2023-04-08

Market competitiveness is the key factor in economic growth

The latest economic forecasts from the Bank of Estonia report that conditions are improving for a recovery in economic growth. GDP will move towards an upward trajectory throughout 2023, but the growth will be built on the back of the downturn that happened in the second half of last year, which means that the economy will still be 0.6% smaller in size for this year overall than it was in 2022. Growth is supposed to strengthen in the years ahead to around 3%. A recovery in foreign markets is the key factor, followed by possibly cheaper energy, slower growth in consumer prices, increased purchasing power for consumers, and improved confidence among companies and households that will make conditions more favorable for investment. Higher interest rates mean that the growth in borrowing and investment will be slower, and consequently, it will offer less support for the economy.

is the key factor

However, there is a lot of uncertainty around the forecast. The uncertainty around supply chains and energy on the one hand, the future course of the war, and geopolitical tensions on the other one.
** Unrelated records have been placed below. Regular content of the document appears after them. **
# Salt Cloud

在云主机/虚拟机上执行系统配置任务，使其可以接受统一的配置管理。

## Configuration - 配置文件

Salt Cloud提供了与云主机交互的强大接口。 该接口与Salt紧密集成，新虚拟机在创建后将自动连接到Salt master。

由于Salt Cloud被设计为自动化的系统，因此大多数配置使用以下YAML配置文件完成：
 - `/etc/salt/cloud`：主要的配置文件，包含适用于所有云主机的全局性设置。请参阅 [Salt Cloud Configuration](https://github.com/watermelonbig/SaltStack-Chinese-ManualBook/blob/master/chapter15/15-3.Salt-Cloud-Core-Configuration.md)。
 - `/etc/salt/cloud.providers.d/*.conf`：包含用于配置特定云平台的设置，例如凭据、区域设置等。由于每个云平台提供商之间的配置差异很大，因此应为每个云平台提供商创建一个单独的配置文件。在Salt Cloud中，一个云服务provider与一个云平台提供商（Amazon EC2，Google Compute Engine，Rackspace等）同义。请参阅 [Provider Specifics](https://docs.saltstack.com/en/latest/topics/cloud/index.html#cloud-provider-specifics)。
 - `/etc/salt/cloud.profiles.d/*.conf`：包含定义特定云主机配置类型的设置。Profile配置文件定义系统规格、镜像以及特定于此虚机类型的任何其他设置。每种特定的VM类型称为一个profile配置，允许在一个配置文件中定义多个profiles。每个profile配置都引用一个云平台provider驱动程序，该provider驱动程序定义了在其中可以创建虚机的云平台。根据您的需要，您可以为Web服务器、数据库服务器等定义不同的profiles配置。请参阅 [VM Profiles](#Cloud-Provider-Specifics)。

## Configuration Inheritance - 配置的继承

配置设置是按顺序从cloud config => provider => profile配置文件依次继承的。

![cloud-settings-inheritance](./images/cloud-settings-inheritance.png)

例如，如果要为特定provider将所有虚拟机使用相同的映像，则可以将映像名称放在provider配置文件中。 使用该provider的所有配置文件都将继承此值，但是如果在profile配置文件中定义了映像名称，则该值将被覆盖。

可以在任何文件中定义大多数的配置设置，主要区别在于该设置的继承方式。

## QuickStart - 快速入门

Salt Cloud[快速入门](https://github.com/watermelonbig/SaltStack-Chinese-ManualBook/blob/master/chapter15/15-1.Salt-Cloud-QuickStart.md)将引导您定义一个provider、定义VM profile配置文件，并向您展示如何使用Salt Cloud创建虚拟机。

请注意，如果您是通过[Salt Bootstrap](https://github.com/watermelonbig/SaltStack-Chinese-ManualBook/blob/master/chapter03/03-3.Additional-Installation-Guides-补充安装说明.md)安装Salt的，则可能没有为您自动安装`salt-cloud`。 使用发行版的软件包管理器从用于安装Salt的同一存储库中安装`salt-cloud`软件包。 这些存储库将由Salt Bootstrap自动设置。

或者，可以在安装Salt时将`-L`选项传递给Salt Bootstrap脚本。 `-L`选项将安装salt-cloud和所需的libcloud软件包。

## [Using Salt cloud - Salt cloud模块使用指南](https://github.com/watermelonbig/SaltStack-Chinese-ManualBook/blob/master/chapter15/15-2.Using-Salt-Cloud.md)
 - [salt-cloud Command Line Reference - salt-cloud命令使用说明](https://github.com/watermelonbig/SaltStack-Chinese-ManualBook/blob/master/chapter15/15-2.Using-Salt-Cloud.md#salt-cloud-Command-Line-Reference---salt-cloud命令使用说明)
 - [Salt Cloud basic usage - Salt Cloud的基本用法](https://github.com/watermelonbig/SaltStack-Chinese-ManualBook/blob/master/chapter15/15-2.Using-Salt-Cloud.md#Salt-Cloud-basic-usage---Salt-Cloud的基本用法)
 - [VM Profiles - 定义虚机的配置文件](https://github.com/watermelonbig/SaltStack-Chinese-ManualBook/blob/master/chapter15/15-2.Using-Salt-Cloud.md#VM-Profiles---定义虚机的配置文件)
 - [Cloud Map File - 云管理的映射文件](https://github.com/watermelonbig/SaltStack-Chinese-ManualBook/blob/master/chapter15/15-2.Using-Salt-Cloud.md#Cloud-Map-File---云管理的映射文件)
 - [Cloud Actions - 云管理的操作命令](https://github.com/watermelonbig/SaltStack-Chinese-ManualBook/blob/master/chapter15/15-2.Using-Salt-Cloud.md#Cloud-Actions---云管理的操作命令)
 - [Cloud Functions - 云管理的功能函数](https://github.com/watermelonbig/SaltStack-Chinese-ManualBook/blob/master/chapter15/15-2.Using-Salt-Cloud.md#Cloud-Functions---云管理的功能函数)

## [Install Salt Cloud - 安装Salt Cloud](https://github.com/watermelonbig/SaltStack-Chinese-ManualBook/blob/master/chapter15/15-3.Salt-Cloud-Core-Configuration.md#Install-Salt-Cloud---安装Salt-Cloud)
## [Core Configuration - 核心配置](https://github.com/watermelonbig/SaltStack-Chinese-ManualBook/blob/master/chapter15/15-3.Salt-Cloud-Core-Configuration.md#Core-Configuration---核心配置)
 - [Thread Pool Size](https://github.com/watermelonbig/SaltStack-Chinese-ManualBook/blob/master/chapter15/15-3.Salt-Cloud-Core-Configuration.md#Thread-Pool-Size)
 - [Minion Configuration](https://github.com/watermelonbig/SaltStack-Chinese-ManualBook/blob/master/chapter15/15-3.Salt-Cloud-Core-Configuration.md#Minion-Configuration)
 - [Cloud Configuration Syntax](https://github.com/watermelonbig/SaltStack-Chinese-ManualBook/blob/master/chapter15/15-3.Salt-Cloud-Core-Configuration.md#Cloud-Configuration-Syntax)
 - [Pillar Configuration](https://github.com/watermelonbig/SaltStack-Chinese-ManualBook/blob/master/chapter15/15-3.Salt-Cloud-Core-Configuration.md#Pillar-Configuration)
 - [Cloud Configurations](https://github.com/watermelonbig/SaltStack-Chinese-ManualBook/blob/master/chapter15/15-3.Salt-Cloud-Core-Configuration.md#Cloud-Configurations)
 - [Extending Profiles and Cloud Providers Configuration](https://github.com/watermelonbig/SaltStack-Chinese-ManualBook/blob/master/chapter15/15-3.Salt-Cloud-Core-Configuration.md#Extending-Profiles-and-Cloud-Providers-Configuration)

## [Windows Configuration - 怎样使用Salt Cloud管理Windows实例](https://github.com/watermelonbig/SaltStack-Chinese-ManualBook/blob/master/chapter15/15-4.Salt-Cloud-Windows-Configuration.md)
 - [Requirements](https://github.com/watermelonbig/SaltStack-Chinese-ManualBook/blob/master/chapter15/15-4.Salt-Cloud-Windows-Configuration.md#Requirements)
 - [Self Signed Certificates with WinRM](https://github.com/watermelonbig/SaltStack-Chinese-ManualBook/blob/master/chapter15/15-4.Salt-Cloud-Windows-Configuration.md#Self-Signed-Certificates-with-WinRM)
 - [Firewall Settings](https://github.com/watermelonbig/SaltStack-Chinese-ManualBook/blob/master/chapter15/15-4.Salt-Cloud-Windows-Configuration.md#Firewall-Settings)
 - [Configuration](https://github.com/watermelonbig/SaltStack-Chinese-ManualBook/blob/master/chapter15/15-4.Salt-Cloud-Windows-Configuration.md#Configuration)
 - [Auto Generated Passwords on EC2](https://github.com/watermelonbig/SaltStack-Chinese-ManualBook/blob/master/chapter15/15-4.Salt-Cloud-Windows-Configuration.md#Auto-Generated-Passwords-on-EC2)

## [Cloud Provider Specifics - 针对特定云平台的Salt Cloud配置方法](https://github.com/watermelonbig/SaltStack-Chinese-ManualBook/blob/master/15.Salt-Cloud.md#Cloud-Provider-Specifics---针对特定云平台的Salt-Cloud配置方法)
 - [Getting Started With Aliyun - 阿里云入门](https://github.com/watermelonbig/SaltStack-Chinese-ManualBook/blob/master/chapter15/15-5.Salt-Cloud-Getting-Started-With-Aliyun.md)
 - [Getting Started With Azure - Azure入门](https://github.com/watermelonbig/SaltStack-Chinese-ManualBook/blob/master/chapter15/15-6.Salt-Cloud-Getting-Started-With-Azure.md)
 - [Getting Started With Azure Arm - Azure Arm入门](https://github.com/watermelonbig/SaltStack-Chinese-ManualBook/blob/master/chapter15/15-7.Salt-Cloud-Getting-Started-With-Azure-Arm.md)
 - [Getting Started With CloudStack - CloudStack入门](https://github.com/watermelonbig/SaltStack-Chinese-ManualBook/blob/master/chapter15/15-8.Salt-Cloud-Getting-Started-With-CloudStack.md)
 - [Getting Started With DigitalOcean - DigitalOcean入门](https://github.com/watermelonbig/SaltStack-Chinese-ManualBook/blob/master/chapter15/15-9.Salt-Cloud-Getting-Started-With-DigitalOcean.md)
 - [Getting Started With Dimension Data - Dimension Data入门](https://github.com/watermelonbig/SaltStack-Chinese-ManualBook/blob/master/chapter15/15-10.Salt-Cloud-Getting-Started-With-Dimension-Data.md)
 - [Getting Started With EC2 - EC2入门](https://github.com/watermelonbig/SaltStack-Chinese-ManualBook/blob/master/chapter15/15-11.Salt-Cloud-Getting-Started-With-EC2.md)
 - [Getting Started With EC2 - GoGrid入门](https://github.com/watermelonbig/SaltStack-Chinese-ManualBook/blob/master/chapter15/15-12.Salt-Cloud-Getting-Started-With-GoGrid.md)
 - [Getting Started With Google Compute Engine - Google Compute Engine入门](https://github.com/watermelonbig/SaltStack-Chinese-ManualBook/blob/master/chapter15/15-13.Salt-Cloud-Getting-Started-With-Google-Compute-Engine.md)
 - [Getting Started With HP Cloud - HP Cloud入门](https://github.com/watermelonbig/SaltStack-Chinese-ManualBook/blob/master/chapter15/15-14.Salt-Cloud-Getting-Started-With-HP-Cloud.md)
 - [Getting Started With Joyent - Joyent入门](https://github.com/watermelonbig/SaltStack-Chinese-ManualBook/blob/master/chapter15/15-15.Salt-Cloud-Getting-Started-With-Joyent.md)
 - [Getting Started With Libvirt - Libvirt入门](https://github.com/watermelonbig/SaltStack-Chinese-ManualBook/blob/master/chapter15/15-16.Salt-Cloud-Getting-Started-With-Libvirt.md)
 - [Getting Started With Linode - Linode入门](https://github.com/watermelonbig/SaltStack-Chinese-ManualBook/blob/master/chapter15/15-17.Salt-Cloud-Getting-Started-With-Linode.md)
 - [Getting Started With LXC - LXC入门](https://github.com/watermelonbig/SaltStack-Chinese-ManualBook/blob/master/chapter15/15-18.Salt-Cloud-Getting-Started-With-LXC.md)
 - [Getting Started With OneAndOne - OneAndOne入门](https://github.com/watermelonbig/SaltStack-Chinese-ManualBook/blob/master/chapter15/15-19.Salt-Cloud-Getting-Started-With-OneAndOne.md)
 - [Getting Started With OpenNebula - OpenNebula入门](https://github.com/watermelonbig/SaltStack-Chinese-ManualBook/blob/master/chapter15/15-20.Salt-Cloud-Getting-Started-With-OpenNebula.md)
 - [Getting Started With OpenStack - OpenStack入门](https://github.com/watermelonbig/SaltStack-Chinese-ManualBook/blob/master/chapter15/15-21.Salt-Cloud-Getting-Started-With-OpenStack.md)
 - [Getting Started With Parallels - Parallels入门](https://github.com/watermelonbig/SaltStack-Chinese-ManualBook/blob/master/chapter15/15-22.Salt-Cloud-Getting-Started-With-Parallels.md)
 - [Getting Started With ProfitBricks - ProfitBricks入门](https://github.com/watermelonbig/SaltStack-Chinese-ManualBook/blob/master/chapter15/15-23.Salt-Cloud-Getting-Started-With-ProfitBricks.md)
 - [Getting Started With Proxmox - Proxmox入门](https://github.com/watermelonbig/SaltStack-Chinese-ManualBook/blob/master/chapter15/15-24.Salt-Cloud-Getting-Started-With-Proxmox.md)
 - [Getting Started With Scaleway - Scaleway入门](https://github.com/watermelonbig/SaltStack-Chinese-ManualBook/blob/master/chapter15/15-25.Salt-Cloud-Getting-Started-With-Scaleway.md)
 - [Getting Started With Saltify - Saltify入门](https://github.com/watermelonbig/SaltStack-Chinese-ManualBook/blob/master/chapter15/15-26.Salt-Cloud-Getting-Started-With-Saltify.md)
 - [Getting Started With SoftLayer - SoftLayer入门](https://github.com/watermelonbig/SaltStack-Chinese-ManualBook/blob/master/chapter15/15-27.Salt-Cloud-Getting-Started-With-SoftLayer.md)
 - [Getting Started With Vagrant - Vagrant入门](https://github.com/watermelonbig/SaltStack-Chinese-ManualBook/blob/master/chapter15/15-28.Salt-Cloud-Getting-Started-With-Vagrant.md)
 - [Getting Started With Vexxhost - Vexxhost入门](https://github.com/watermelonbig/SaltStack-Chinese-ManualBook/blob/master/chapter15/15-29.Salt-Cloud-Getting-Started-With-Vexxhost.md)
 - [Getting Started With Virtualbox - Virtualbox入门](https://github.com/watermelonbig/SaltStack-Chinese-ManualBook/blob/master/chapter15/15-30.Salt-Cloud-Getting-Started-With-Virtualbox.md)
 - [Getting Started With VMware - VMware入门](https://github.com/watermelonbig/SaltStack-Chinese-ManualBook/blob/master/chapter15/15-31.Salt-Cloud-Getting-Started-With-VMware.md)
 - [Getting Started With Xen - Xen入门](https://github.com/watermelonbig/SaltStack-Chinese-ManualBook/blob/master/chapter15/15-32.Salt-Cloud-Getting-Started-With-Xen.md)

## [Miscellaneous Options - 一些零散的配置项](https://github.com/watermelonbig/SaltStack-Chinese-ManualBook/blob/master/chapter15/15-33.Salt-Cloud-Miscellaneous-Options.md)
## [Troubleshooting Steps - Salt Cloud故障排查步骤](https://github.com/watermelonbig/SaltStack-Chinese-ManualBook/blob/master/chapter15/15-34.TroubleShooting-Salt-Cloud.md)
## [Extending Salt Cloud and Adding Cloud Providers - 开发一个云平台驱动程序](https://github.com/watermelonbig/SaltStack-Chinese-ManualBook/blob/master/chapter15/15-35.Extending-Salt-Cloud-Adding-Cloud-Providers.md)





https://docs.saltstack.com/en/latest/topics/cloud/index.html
The downturn in the economy has not yet been accompanied by any major increase in unemployment. Shortages of skilled labor have encouraged employers to retain staff in the expectation of a recovery in demand, and this is demonstrated by employment remaining stable so far. One reason why employment has survived despite the economy cooling is that the sectors hit hardest by the energy crisis are less labor-intensive. However, unemployment will rise after a little delay as a consequence of the recent downturn and will peak at 7.2% this year before starting to fall again.

Inflation of 17.6% in February reflects the leap in prices in the first half of last year, while the cost of the consumer basket has risen by only 1.3% since August 2022. This leads the analysts to asses that inflation may be expected to fall below 10% by the middle of the year and to be around 4% by the end of 2023. Yet, inflation passing through into wages and collective wage agreements will keep wages growing fast this year. Public sector wages will rise by around 16% in 2023, while pressure on private sector wages will come from rises in the minimum wage and the cost of living. Rising wages in sectors focused on the domestic market could make exporting companies less competitive even though the local level of wages in manufacturing will still remain far below those in the Nordic countries and Western Europe.

Hence, further growth in the economy will depend on international competitiveness. And corporate estimates of international competitiveness have fallen to low levels.

Higher energy prices have affected the performance of Estonian exporters more than they affected businesses in other European Union countries on average. The Estonian economy is very energy intensive and so higher prices for fuels have a broader impact and affect the competitiveness of the whole economy. Estonia is one of the countries where the support measures for businesses taken to ease the impact of the energy crisis were modest, even though the rise in the producer prices of domestic energy producers and in the consumer prices of electricity, gas, and other fuels started notably earlier in Estonia than in other European Union countries, and was notably larger.

Exporters may also be even less competitive if the general government budget deficit rises because of the financial stimulus given to companies oriented to the domestic market, putting additional upward pressure on prices and wages. The budget deficit will increase by 1.5 billion euros this year to 3.8% of GDP. Growth in general government expenses will be driven further by increases in the public sector payroll and in investment at a time when the growth in state revenues is slowing. It will be pushed up by a sharp rise in child and family benefits, and by indexing of pensions and a one-off additional rise in them.

The latest Competitiveness Report concludes that the key factor in keeping the Estonian economy on its path of growth is the competitiveness of Estonian companies in the global markets. Estonia’s market share increased substantially as the pandemic ended, but the growth in the market share of Estonian exports stopped last year. This caused a general rise in prices and costs throughout the economy. Estonian exporters were less able last year to set their sales prices, and uncertainty and a lack of demand meant that companies could not pass the higher prices for commodities on into the end prices of their products. This was expressed in weaker exports of goods last year.

Deputy Governor of Eesti Pank Ülo Kaasik said that strong growth in the debt would make the state less able to help the economy if it faced a new crisis, and would add further domestic price pressure onto inflation that is already high.

The Estonian debt is not large, but the revenues and expenditures of the state are systemically out of balance. Fiscal discipline must be restored in order to slow the growth in the state debt”, he told a discussion panel on state finances as the foundation of financial security. This would cause two kinds of problems. The short-term problem is that a state budget deficit of that size will increase domestic price pressures at a time when inflation is already very high. The second problem is that maintaining such large deficits will cause the state debt to increase.

The capacity to borrow is one of the most important buffers that the state finances have if they are to be ready to face any crisis. Estonia would benefit in the longer term if the financing of the economy become less bank-centric and more diversified. This would require rapid development in the non-bank financial sector and an increase in the share of financing by bond markets. “The current plans would require the Estonian state to borrow substantially, so we could consider promoting a local bond market where Estonian sovereign bonds could be issued on the Estonian market”, Mr. Kaasik said, noting that this would also incentivize the development of the private sector bond market. Competition between banks has increased in Estonia in recent years, though there remained room for improvement.